Index Copyright About Blog

This article describes how to turn on Windows XP's Speech Recognition service and some experiments I did with this service. I wrote this article because I didn't find an obvious way to enable or use this service.

Enabling Speech Recognition

If you have not done so, enable your Language Bar:

  1. Open Windows Control Panel.
  2. Select the Regional and Language Options applet. (The following command opens the same applet: intl.cpl.)
  3. The Regional and Language Options dialog should open.
  4. Select the Languages tab.
  5. Press the Details … button.
    1. The Text Services and Input Languages dialog should open.
    2. Select the Settings tab.
    3. Installed ServicesIn the Installed services field set, check if you have <Your language> / Speech Recognition. On my notebook, I have English (United States) / Speech Recognition.
    4. Select the Speech Recognition item, then press the Properties … button.
      1. The Speech input settings dialog should open.
      2. In the Mode Keys field set, select the Assign mode keys check box.
      3. Press the Settings … button.
      4. The Mode button configuration dialog should open. In this dialog, choose the required key or mouse action to turn on and off dictation and command modes (e.g. performing edit operations).
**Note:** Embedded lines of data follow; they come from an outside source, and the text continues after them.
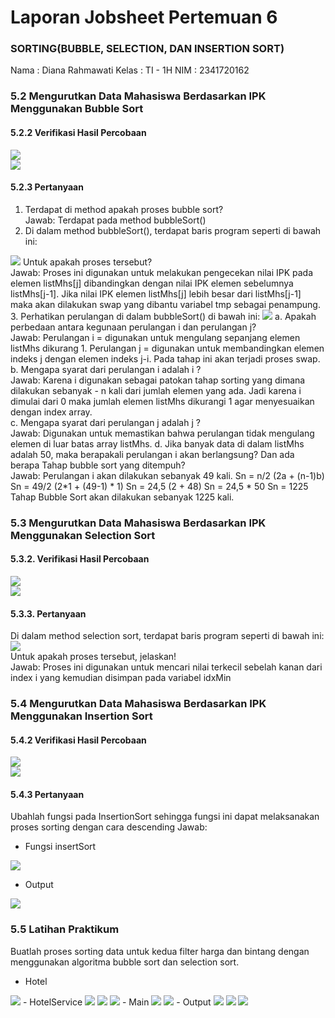 # Laporan Jobsheet Pertemuan 6  
### SORTING(BUBBLE, SELECTION, DAN INSERTION SORT)

Nama    : Diana Rahmawati
Kelas   : TI - 1H
NIM     : 2341720162

### 5.2 Mengurutkan Data Mahasiswa Berdasarkan IPK Menggunakan Bubble Sort

#### 5.2.2 Verifikasi Hasil Percobaan

<img src="data_awal.png">
<br>
<img src="bubble.png">

#### 5.2.3 Pertanyaan
1. Terdapat di method apakah proses bubble sort? <br>
    Jawab: Terdapat pada method bubbleSort()
2. Di dalam method bubbleSort(), terdapat baris program seperti di bawah ini:
<img src="soal2_5.2.3.png">
Untuk apakah proses tersebut? <br>
    Jawab: Proses ini digunakan untuk melakukan pengecekan nilai IPK pada elemen listMhs[j] dibandingkan dengan nilai IPK elemen sebelumnya listMhs[j-1]. Jika nilai IPK elemen listMhs[j] lebih besar dari listMhs[j-1] maka akan dilakukan swap yang dibantu variabel tmp sebagai penampung. <br>
3. Perhatikan perulangan di dalam bubbleSort() di bawah ini:
<img src="soal3_5.2.3.png">
a. Apakah perbedaan antara kegunaan perulangan i dan perulangan j? <br>
   Jawab: 
    Perulangan i = digunakan untuk mengulang sepanjang elemen listMhs dikurang 1.
    Perulangan j = digunakan untuk membandingkan elemen indeks j dengan elemen indeks j-i. Pada tahap ini akan terjadi proses swap. <br>
b. Mengapa syarat dari perulangan i adalah i<listMhs.length-1> ? <br>
   Jawab: Karena i digunakan sebagai patokan tahap sorting yang dimana dilakukan sebanyak - n kali dari jumlah elemen yang ada. Jadi karena i dimulai dari 0 maka jumlah elemen listMhs dikurangi 1 agar menyesuaikan dengan index array. <br>
c. Mengapa syarat dari perulangan j adalah j<listMhs.length-i> ? <br>
   Jawab: Digunakan untuk memastikan bahwa perulangan tidak mengulang elemen di luar batas array listMhs.
d. Jika banyak data di dalam listMhs adalah 50, maka berapakali perulangan i akan berlangsung? Dan ada berapa Tahap bubble sort yang ditempuh? <br>
   Jawab: Perulangan i akan dilakukan sebanyak 49 kali. 
    Sn = n/2 (2a + (n-1)b)
    Sn = 49/2 (2*1 + (49-1) * 1)
    Sn = 24,5 (2 + 48)
    Sn = 24,5 * 50
    Sn = 1225
   Tahap Bubble Sort akan dilakukan sebanyak 1225 kali.


### 5.3 Mengurutkan Data Mahasiswa Berdasarkan IPK Menggunakan Selection Sort

#### 5.3.2. Verifikasi Hasil Percobaan

<img src="data_awal.png">
<br>
<img src="selection.png">

#### 5.3.3. Pertanyaan
Di dalam method selection sort, terdapat baris program seperti di bawah ini:
<img src="soal_5.3.3.png"> <br>
Untuk apakah proses tersebut, jelaskan! <br>
   Jawab: Proses ini digunakan untuk mencari nilai terkecil sebelah kanan dari index i yang kemudian disimpan pada variabel idxMin

### 5.4 Mengurutkan Data Mahasiswa Berdasarkan IPK Menggunakan Insertion Sort

#### 5.4.2 Verifikasi Hasil Percobaan

<img src="data_awal.png">
<br>
<img src="insert.png">


#### 5.4.3 Pertanyaan
Ubahlah fungsi pada InsertionSort sehingga fungsi ini dapat melaksanakan proses sorting dengan cara descending
   Jawab: 
- Fungsi insertSort
<img src="insertiondesc.png">

- Output
<img src="outputinsertiondesc.png">

### 5.5 Latihan Praktikum
Buatlah proses sorting data untuk kedua filter harga dan bintang dengan menggunakan algoritma bubble sort dan selection sort.
- Hotel
<img src="hotel.png">
- HotelService
<img src="fungsi1.png">
<img src="fungsi2.png">
<img src="fungsi3.png">
- Main
<img src="main1.png">
<img src="main2.png">
- Output
<img src="output1.png">
<img src="output2.png">
<img src="output3.png">
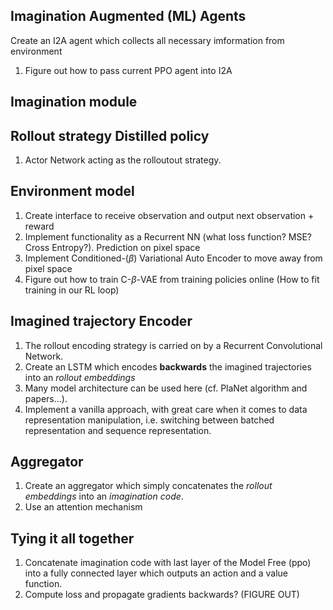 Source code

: ## Imagination Augmented (ML) Agents


Create an I2A agent which collects all necessary imformation from environment

1. Figure out how to pass current PPO agent into I2A 

## Imagination module


## Rollout strategy Distilled policy
1. Actor Network acting as the rolloutout strategy.

## Environment model
1. Create interface to receive observation and output next observation + reward
2. Implement functionality as a Recurrent NN (what loss function? MSE? Cross Entropy?). Prediction on pixel space
3. Implement Conditioned-($\beta$) Variational Auto Encoder to move away from pixel space
4. Figure out how to train C-$\beta$-VAE from training policies online (How to fit training in our RL loop)

## Imagined trajectory Encoder
1. The rollout encoding strategy is carried on by a Recurrent Convolutional Network.
1. Create an LSTM which encodes **backwards** the imagined trajectories into an *rollout embeddings*
2. Many model architecture can be used here (cf. PlaNet algorithm and papers...).
3. Implement a vanilla approach, with great care when it comes to data representation manipulation, i.e. switching between batched representation and sequence representation.

## Aggregator
1. Create an aggregator which simply concatenates the *rollout embeddings* into an *imagination code*.
2. Use an attention mechanism

## Tying it all together
1. Concatenate imagination code with last layer of the Model Free (ppo) into a fully connected layer which outputs an action and a value function.
2. Compute loss and propagate gradients backwards? (FIGURE OUT)
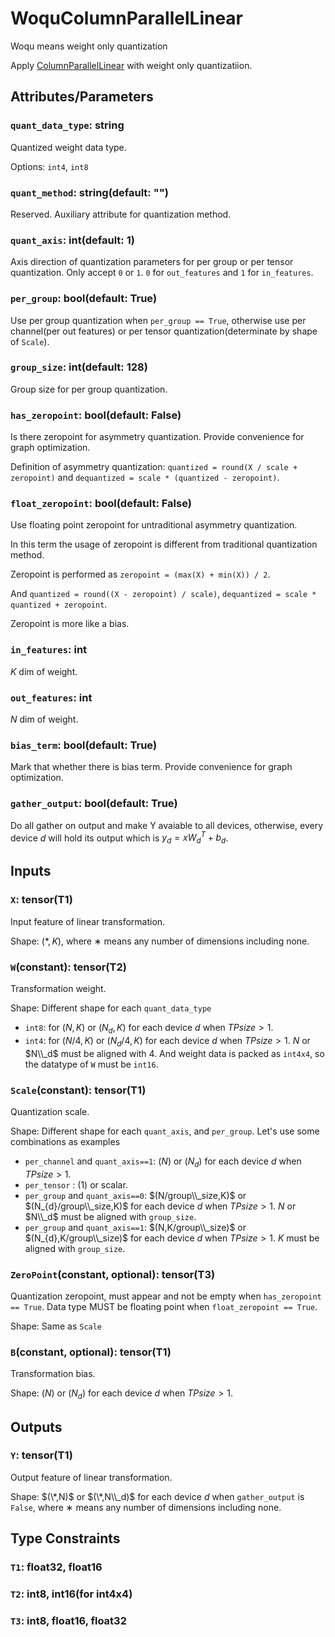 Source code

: # WoquColumnParallelLinear

Woqu means weight only quantization

Apply [ColumnParallelLinear](./ColumnParallelLinear.md) with weight only quantizatiion.

## Attributes/Parameters

### `quant_data_type`: string

Quantized weight data type.

Options: `int4`, `int8`

### `quant_method`: string(default: "")

Reserved. Auxiliary attribute for quantization method.

### `quant_axis`: int(default: 1)

Axis direction of quantization parameters for per group or per tensor quantization. Only accept `0` or `1`. `0` for `out_features` and `1` for `in_features`. 

### `per_group`: bool(default: True)

Use per group quantization when `per_group == True`, otherwise use per channel(per out features) or per tensor quantization(determinate by shape of `Scale`).

### `group_size`: int(default: 128)

Group size for per group quantization.

### `has_zeropoint`: bool(default: False)

Is there zeropoint for asymmetry quantization. Provide convenience for graph optimization.

Definition of asymmetry quantization: `quantized = round(X / scale + zeropoint)` and `dequantized = scale * (quantized - zeropoint)`.

### `float_zeropoint`: bool(default: False)

Use floating point zeropoint for untraditional asymmetry quantization.

In this term the usage of zeropoint is different from traditional quantization method.

Zeropoint is performed as `zeropoint = (max(X) + min(X)) / 2`.

And `quantized = round((X - zeropoint) / scale)`, `dequantized = scale * quantized + zeropoint`.

Zeropoint is more like a bias.

### `in_features`: int

$K$ dim of weight.

### `out_features`: int

$N$ dim of weight.

### `bias_term`: bool(default: True)

Mark that whether there is bias term. Provide convenience for graph optimization.

### `gather_output`: bool(default: True)

Do all gather on output and make Y avaiable to all devices, otherwise, every device $d$ will hold its output which is $y_d = xW_d^T+b_d$.

## Inputs

### `X`: tensor(T1)

Input feature of linear transformation.

Shape: $(*,K)$, where $∗$ means any number of dimensions including none.

### `W`(constant): tensor(T2)

Transformation weight.

Shape: Different shape for each `quant_data_type`

- `int8`: for $(N,K)$ or $(N_d,K)$ for each device $d$ when $TPsize > 1$.
- `int4`: for $(N/4,K)$ or $(N_{d}/4,K)$ for each device $d$ when $TPsize > 1$. $N$ or $N\\_d$ must be aligned with 4. And weight data is packed as `int4x4`, so the datatype of `W` must be `int16`.

### `Scale`(constant): tensor(T1)

Quantization scale.

Shape: Different shape for each `quant_axis`, and `per_group`. Let's use some combinations as examples

- `per_channel` and `quant_axis==1`: $(N)$ or $(N_d)$ for each device $d$ when $TPsize > 1$.
- `per_tensor` : $(1)$ or scalar.
- `per_group` and `quant_axis==0`: $(N/group\\_size,K)$ or $(N_{d}/group\\_size,K)$ for each device $d$ when $TPsize > 1$. $N$ or $N\\_d$ must be aligned with `group_size`.
- `per_group` and `quant_axis==1`: $(N,K/group\\_size)$ or $(N_{d},K/group\\_size)$ for each device $d$ when $TPsize > 1$. $K$ must be aligned with `group_size`.

### `ZeroPoint`(constant, optional): tensor(T3)

Quantization zeropoint, must appear and not be empty when `has_zeropoint == True`. Data type MUST be floating point when `float_zeropoint == True`.

Shape: Same as `Scale`

### `B`(constant, optional): tensor(T1)

Transformation bias.

Shape: $(N)$ or $(N_d)$ for each device $d$ when $TPsize > 1$. 

## Outputs

### `Y`: tensor(T1)

Output feature of linear transformation.

Shape: $(\*,N)$ or $(\*,N\\_d)$ for each device $d$ when `gather_output` is `False`, where $∗$ means any number of dimensions including none.

## Type Constraints

### `T1`: float32, float16

### `T2`: int8, int16(for int4x4)

### `T3`: int8, float16, float32
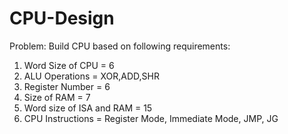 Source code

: # CPU-Design
Problem: 
Build CPU based on following requirements:
1.	Word Size of CPU = 6
2.	ALU Operations = XOR,ADD,SHR
3.	Register Number = 6
4.	Size of RAM = 7
5.	Word size of ISA and RAM = 15
6.	CPU Instructions = Register Mode, Immediate Mode, JMP, JG
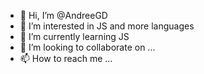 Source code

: - 👋 Hi, I’m @AndreeGD
- 👀 I’m interested in JS and more languages
- 🌱 I’m currently learning JS
- 💞️ I’m looking to collaborate on ...
- 📫 How to reach me ...

<!---
AndreeGD/AndreeGD is a ✨ special ✨ repository because its `README.md` (this file) appears on your GitHub profile.
You can click the Preview link to take a look at your changes.
--->
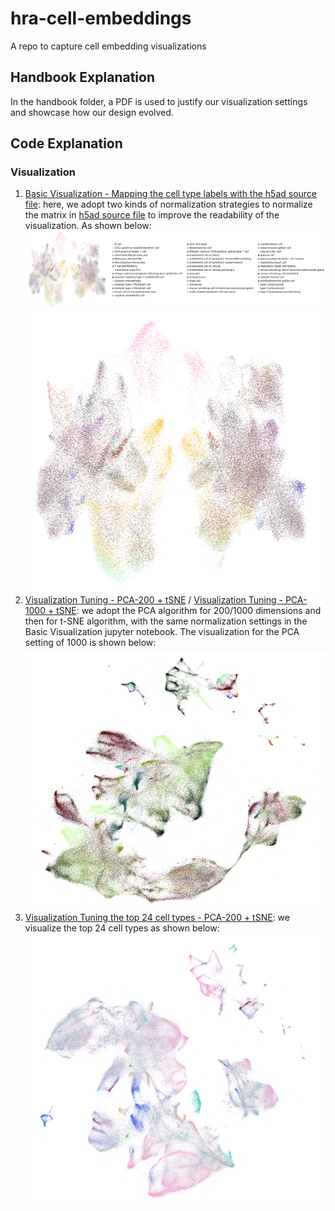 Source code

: # hra-cell-embeddings
A repo to capture cell embedding visualizations

## Handbook Explanation
In the handbook folder, a PDF is used to justify our visualization settings and showcase how our design evolved. 

## Code Explanation
### Visualization
1. [Basic Visualization - Mapping the cell type labels with the h5ad source file](https://github.com/cns-iu/hra-cell-embeddings/blob/main/juypter%20notebook/1.%20%5BBasic%20UMAP%20Visualizaiton%5D%20Mapping%20the%20cell%20type%20labels%20with%20h5ad%20source%20file.ipynb): here, we adopt two kinds of normalization strategies to normalize the matrix in [h5ad source file](https://portal.hubmapconsortium.org/browse/dataset/176edb4b0e16059522f6f087576fbeec) to improve the readability of the visualization. As shown below:
   ![Example of the Visualization after normalization](img/vis-example-1.png)
   ![Example of the Visualization after normalization - Better view](img/vis-example-1-raw.png)
2. [Visualization Tuning - PCA-200 + tSNE](https://github.com/cns-iu/hra-cell-embeddings/blob/main/juypter%20notebook/2.%20%5BVisualization%20Tuning%5D%20%5BPCA-200%20%2B%20tSNE%5D%20%5B10%20Datasets%20Concat%5D%20%5Bspliced_unspliced_sum%5D%20Visuailzation.ipynb) / [Visualization Tuning - PCA-1000 + tSNE](https://github.com/cns-iu/hra-cell-embeddings/blob/main/juypter%20notebook/2.%20%5BVisualization%20Tuning%5D%20%5BPCA-1000%20%2B%20tSNE%5D%20%5B10%20Datasets%20Concat%5D%20%5Bspliced_unspliced_sum%5D%20Visuailzation.ipynb): we adopt the PCA algorithm for 200/1000 dimensions and then for t-SNE algorithm, with the same normalization settings in the Basic Visualization jupyter notebook. The visualization for the PCA setting of 1000 is shown below:
   ![PCA-1000 + tSNE](img/vis-example-2-raw.png)
3. [Visualization Tuning the top 24 cell types - PCA-200 + tSNE](https://github.com/cns-iu/hra-cell-embeddings/blob/main/juypter%20notebook/2.%20%5BVisualization%20Tuning%5D%20%5BVisualise%20limited%20labels%5D%20%5BPCA-1000%20%2B%20tSNE%5D%20%5B10%20Datasets%20Concat%5D%20%5Bspliced_unspliced_sum%5D%20Visuailzation.ipynb): we visualize the top 24 cell types as shown below:
   ![Top 24, PCA-1000 + tSNE](img/vis-example-3-raw.png)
I use the default F11 and F12 keys, respectively.
      5. Press the OK button to close the Mode button configuration dialog.
    5. In Preferences field set, press the Language Bar … button.
      1. The Language Bar Settings dialog should open.
      2. Select the Show the Language bar on the desktop check box.
      3. I also selected the Show the Language bar as transparent when inactive. check box to make the Language Bar a little less intrusive on the desktop.
      4. Press the OK button to close the Language Bar Settings dialog.
    6. Select the Advanced tab.
    7. In the Compatibility Configuration field set, select the Extend support of advanced text services to all programs check box. If you select this check box, then the speech recognition service will work for many programs, not just WordPad and Microsoft Office.
    8. Press the OK button to close the Text Services and Input Languages dialog.
  6. Press the OK button to close the Regional and Language Options dialog.

Language Bar

The Language Bar should be visible in your desktop. Press the Microphone button and you should see two additonal buttons: Dictation and Voice Command. The Language Bar should also display a status balloon like Begin Dictation … or Listening ….

Testing and Training

Once you have your Language Bar configured, you're ready to use the speech service. Start an editor such as Notepad and say something like OpenOffice can support dictation period and you might get howlers like these: Open off this can support the station. or Whole offers and some work to Haitian.

Not surprising because the speech recognition service has to be trained to recognize your voice:

  1. Open Windows Control Panel.
  2. Select the Speech applet (there's no .cpl file available).
  3. The Speech Properties dialog should open.
  4. Select Speech Recognition tab.
  5. In the Language field set, check if you have Microsoft English Recognizer v5.1 in the drop down list.
  6. In the Microphone field set, press the Configure Microphone … button.
  7. Use the Microphone Wizard to ensure that your computer can hear you speak. This wizard takes about a minute to run.
  8. In the Recognition Profiles field set, select the Default Speech Profile, then press the Train Profile … button.
  9. Use the Voice Training wizard to train the speech recognition system. Each training session takes about 10 minutes and you have to complete a session before your speech profile is updated.

Using Speech Recognition

Correction Window

Wordpad provides the best support for the Speech Recognition service. Using the Language Bar's Extend support … option, you can dictate text using other programs such as OpenOffice Writer and Notepad but these programs only supported a limited number of commands and would put the punctuation marks one space after the end of the last word. GVim crashed whenever the speech recognition service was enabled in the Language Bar.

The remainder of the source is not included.